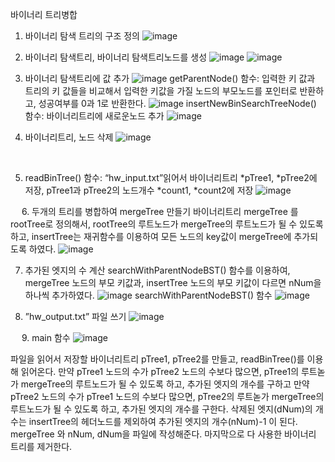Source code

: 바이너리 트리병합
1. 바이너리 탐색 트리의 구조 정의
  ![image](https://user-images.githubusercontent.com/67528774/203710246-bd129c92-cba6-411c-bd8a-4c6595eed05c.png)


2. 바이너리 탐색트리, 바이너리 탐색트리노드를 생성
  ![image](https://user-images.githubusercontent.com/67528774/203710266-0783303c-6d15-4411-97e2-dcc83dcbc380.png)
  ![image](https://user-images.githubusercontent.com/67528774/203710289-7e6f00d0-de9a-485b-90bc-b363837feb1c.png)


3. 바이너리 탐색트리에 값 추가
  ![image](https://user-images.githubusercontent.com/67528774/203710310-ec0ff48f-1f80-4738-a752-c9e7199ee2e2.png)
 getParentNode() 함수: 입력한 키 값과 트리의 키 값들을 비교해서 입력한 키값을 가질 노드의 부모노드를 포인터로 반환하고, 성공여부를 0과 1로 반환한다.
  ![image](https://user-images.githubusercontent.com/67528774/203710333-d18263e6-db1f-474d-824a-da757fd08753.png)
 insertNewBinSearchTreeNode() 함수: 바이너리트리에 새로운노드 추가
  ![image](https://user-images.githubusercontent.com/67528774/203710347-1bb2ff9b-a9ac-4355-abf4-698f5096512f.png)


4. 바이너리트리, 노드 삭제
 ![image](https://user-images.githubusercontent.com/67528774/203710376-ac89fa07-f194-4261-b9b4-350528510c0e.png)


 

5. readBinTree() 함수:
 “hw_input.txt”읽어서 바이너리트리 *pTree1, *pTree2에 저장, 
 pTree1과 pTree2의 노드개수 *count1, *count2에 저장
  ![image](https://user-images.githubusercontent.com/67528774/203710399-b211c59f-7977-4487-968e-d2adcbedd693.png)

 
6. 두개의 트리를 병합하여 mergeTree 만들기
 바이너리트리 mergeTree 를 rootTree로 정의해서, rootTree의 루트노드가 mergeTree의 루트노드가 될 수 있도록 하고,
 insertTree는 재귀함수를 이용하여 모든 노드의 key값이 mergeTree에 추가되도록 하였다.
  ![image](https://user-images.githubusercontent.com/67528774/203710412-529a2d34-77d1-429f-be69-8cc3a18ac1d2.png)


7. 추가된 엣지의 수 계산
searchWithParentNodeBST() 함수를 이용하여, mergeTree 노드의 부모 키값과, insertTree 노드의 부모 키값이 다르면 nNum을 하나씩 추가하였다. 
 ![image](https://user-images.githubusercontent.com/67528774/203710426-3bb1fa67-b4bd-449f-806a-6a6115b7edac.png)
searchWithParentNodeBST() 함수
 ![image](https://user-images.githubusercontent.com/67528774/203710437-80e44fe6-2109-454b-a94e-2516457c5b7c.png)


8. ”hw_output.txt” 파일 쓰기
  ![image](https://user-images.githubusercontent.com/67528774/203710459-5446d66d-aa91-4532-87c7-c42c76a6051a.png)


 
9. main 함수
  ![image](https://user-images.githubusercontent.com/67528774/203710506-fa0d9db0-cb04-49b5-b5a4-0d606be879b8.png)

 파일을 읽어서 저장할 바이너리트리 pTree1, pTree2를 만들고, readBinTree()를 이용해 읽어온다.
 만약 pTree1 노드의 수가 pTree2 노드의 수보다 많으면, pTree1의 루트녿가 mergeTree의 루트노드가 될 수 있도록 하고, 추가된 엣지의 개수를 구하고
 만약 pTree2 노드의 수가 pTree1 노드의 수보다 많으면, pTree2의 루트녿가 mergeTree의 루트노드가 될 수 있도록 하고, 추가된 엣지의  개수를 구한다.
 삭제된 엣지(dNum)의 개수는 insertTree의 헤더노드를 제외하여 추가된 엣지의 개수(nNum)-1 이 된다.
 mergeTree 와 nNum, dNum을 파일에 작성해준다.
 마지막으로 다 사용한 바이너리 트리를 제거한다.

------------------------------------------------

> _TO DO_:
Write out the whole listing exactly. Pictures stay out.

> _TASK OUTPUT_:
Source code

: 바이너리 트리병합
1. 바이너리 탐색 트리의 구조 정의
  ![image](https://user-images.githubusercontent.com/67528774/203710246-bd129c92-cba6-411c-bd8a-4c6595eed05c.png)


2. 바이너리 탐색트리, 바이너리 탐색트리노드를 생성
  ![image](https://user-images.githubusercontent.com/67528774/203710266-0783303c-6d15-4411-97e2-dcc83dcbc380.png)
  ![image](https://user-images.githubusercontent.com/67528774/203710289-7e6f00d0-de9a-485b-90bc-b363837feb1c.png)


3. 바이너리 탐색트리에 값 추가
  ![image](https://user-images.githubusercontent.com/67528774/203710310-ec0ff48f-1f80-4738-a752-c9e7199ee2e2.png)
 getParentNode() 함수: 입력한 키 값과 트리의 키 값들을 비교해서 입력한 키값을 가질 노드의 부모노드를 포인터로 반환하고, 성공여부를 0과 1로 반환한다.
  ![image](https://user-images.githubusercontent.com/67528774/203710333-d18263e6-db1f-474d-824a-da757fd08753.png)
 insertNewBinSearchTreeNode() 함수: 바이너리트리에 새로운노드 추가
  ![image](https://user-images.githubusercontent.com/67528774/203710347-1bb2ff9b-a9ac-4355-abf4-698f5096512f.png)


4. 바이너리트리, 노드 삭제
 ![image](https://user-images.githubusercontent.com/67528774/203710376-ac89fa07-f194-4261-b9b4-350528510c0e.png)


 

5. readBinTree() 함수:
 “hw_input.txt”읽어서 바이너리트리 *pTree1, *pTree2에 저장, 
 pTree1과 pTree2의 노드개수 *count1, *count2에 저장
  ![image](https://user-images.githubusercontent.com/67528774/203710399-b211c59f-7977-4487-968e-d2adcbedd693.png)

 
6. 두개의 트리를 병합하여 mergeTree 만들기
 바이너리트리 mergeTree 를 rootTree로 정의해서, rootTree의 루트노드가 mergeTree의 루트노드가 될 수 있도록 하고,
 insertTree는 재귀함수를 이용하여 모든 노드의 key값이 mergeTree에 추가되도록 하였다.
  ![image](https://user-images.githubusercontent.com/67528774/203710412-529a2d34-77d1-429f-be69-8cc3a18ac1d2.png)


7. 추가된 엣지의 수 계산
searchWithParentNodeBST() 함수를 이용하여, mergeTree 노드의 부모 키값과, insertTree 노드의 부모 키값이 다르면 nNum을 하나씩 추가하였다. 
 ![image](https://user-images.githubusercontent.com/67528774/203710426-3bb1fa67-b4bd-449f-806a-6a6115b7edac.png)
searchWithParentNodeBST() 함수
 ![image](https://user-images.githubusercontent.com/67528774/203710437-80e44fe6-2109-454b-a94e-2516457c5b7c.png)


8. ”hw_output.txt” 파일 쓰기
  ![image](https://user-images.githubusercontent.com/67528774/203710459-5446d66d-aa91-4532-87c7-c42c76a6051a.png)


 
9. main 함수
  ![image](https://user-images.githubusercontent.com/67528774/203710506-fa0d9db0-cb04-49b5-b5a4-0d606be879b8.png)

 파일을 읽어서 저장할 바이너리트리 pTree1, pTree2를 만들고, readBinTree()를 이용해 읽어온다.
 만약 pTree1 노드의 수가 pTree2 노드의 수보다 많으면, pTree1의 루트녿가 mergeTree의 루트노드가 될 수 있도록 하고, 추가된 엣지의 개수를 구하고
 만약 pTree2 노드의 수가 pTree1 노드의 수보다 많으면, pTree2의 루트녿가 mergeTree의 루트노드가 될 수 있도록 하고, 추가된 엣지의  개수를 구한다.
 삭제된 엣지(dNum)의 개수는 insertTree의 헤더노드를 제외하여 추가된 엣지의 개수(nNum)-1 이 된다.
 mergeTree 와 nNum, dNum을 파일에 작성해준다.
 마지막으로 다 사용한 바이너리 트리를 제거한다.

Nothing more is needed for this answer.